6.3: Amount in One Group

Write a multiplication equation and a division equation and draw a diagram to represent each situation. Then, find the answer and explain your reasoning.

  1. Jada bought \(3\frac12\) yards of fabric for $21. How much did each yard cost?

  2. \(\frac 49\) kilogram of baking soda costs $2. How much does 1 kilogram of baking soda cost?

  3. Diego can fill \(1\frac15\) bottles with 3 liters of water. How many liters of water fill 1 bottle?

  4. \(\frac54\) gallons of water fill \(\frac56\) of a bucket. How many gallons of water fill the entire bucket?



The largest sandwich ever made weighed 5,440 pounds. If everyone on Earth shares the sandwich equally, how much would you get? What fraction of a regular sandwich does this represent?
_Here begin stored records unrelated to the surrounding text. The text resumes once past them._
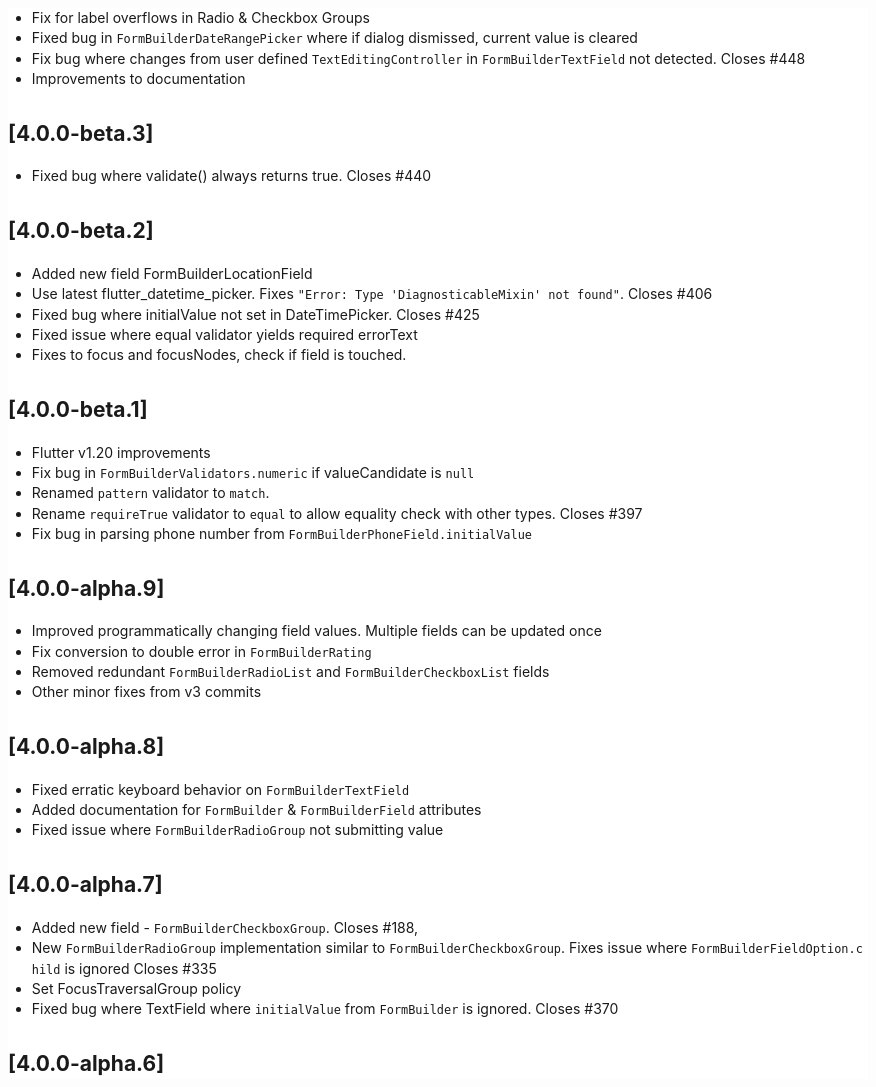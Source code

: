 * Fix for label overflows in Radio & Checkbox Groups
* Fixed bug in `FormBuilderDateRangePicker` where if dialog dismissed, current value is cleared
* Fix bug where changes from user defined `TextEditingController` in `FormBuilderTextField` not detected. Closes #448
* Improvements to documentation

## [4.0.0-beta.3]

* Fixed bug where validate() always returns true. Closes #440

## [4.0.0-beta.2]

* Added new field FormBuilderLocationField
* Use latest flutter_datetime_picker. Fixes `"Error: Type 'DiagnosticableMixin' not found"`. Closes #406
* Fixed bug where initialValue not set in DateTimePicker. Closes #425
* Fixed issue where equal validator yields required errorText
* Fixes to focus and focusNodes, check if field is touched.

## [4.0.0-beta.1]

* Flutter v1.20 improvements
* Fix bug in `FormBuilderValidators.numeric` if valueCandidate is `null`
* Renamed `pattern` validator to `match`.
* Rename `requireTrue` validator to `equal` to allow equality check with other types. Closes #397
* Fix bug in parsing phone number from `FormBuilderPhoneField.initialValue`

## [4.0.0-alpha.9]

* Improved programmatically changing field values. Multiple fields can be updated once
* Fix conversion to double error in `FormBuilderRating`
* Removed redundant `FormBuilderRadioList` and `FormBuilderCheckboxList` fields
* Other minor fixes from v3 commits

## [4.0.0-alpha.8]

* Fixed erratic keyboard behavior on `FormBuilderTextField`
* Added documentation for `FormBuilder` & `FormBuilderField` attributes
* Fixed issue where `FormBuilderRadioGroup` not submitting value

## [4.0.0-alpha.7]

* Added new field - `FormBuilderCheckboxGroup`. Closes #188,
* New `FormBuilderRadioGroup` implementation similar to `FormBuilderCheckboxGroup`. Fixes issue where `FormBuilderFieldOption.child` is ignored Closes #335
* Set FocusTraversalGroup policy
* Fixed bug where TextField where `initialValue` from `FormBuilder` is ignored. Closes #370

## [4.0.0-alpha.6]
6.4: Inventing Another Situation

  1. Think of a situation with a question that can be represented by \(\frac{1}{3}\div\frac14 = {?}\). Describe the situation and the question.
  2. Trade descriptions with a partner.

    • Review each other’s description and discuss whether each question matches the equation.
    • Revise your description based on the feedback from your partner.
  3. Find the answer to your question. Explain or show your reasoning. If you get stuck, consider drawing a diagram.

Summary

Sometimes we have to think carefully about how to solve a problem that involves multiplication and division. Diagrams and equations can help us.

For example, \(\frac34\) of a pound of rice fills \(\frac25\) of a container. There are two whole amounts to keep track of here: 1 whole pound and 1 whole container. The equations we write and the diagram we draw depend on what question we are trying to answer.

  • How many pounds fill 1 container?

    \(\displaystyle \frac 25 \boldcdot {?} = \frac 34\)

    \(\displaystyle \frac 34 \div \frac 25 = {?}\)

    Fraction bar diagram. 5 equal parts. 2 parts shaded.

    If \(\frac25\) of a container is filled with \(\frac 34\) pound, then \(\frac 15\) of a container is filled with half of \(\frac34\), or \(\frac38\), pound. One whole container then has \(5 \boldcdot \frac38\) (or \(\frac {15}{8}\)) pounds.

  • What fraction of a container does 1 pound fill?

    \(\displaystyle \frac34 \boldcdot {?} = \frac25\)

    \(\displaystyle \frac25 \div \frac34 ={?}\)

    Fraction bar diagram. 4 equal parts. 3 parts shaded. 

    If \(\frac 34\) pound fills \(\frac25\) of a container, then \(\frac14\) pound fills a third of \(\frac25\), or \(\frac {2}{15}\), of a container. One whole pound then fills \(4 \boldcdot \frac{2}{15}\) (or \(\frac {8}{15}\)) of a container.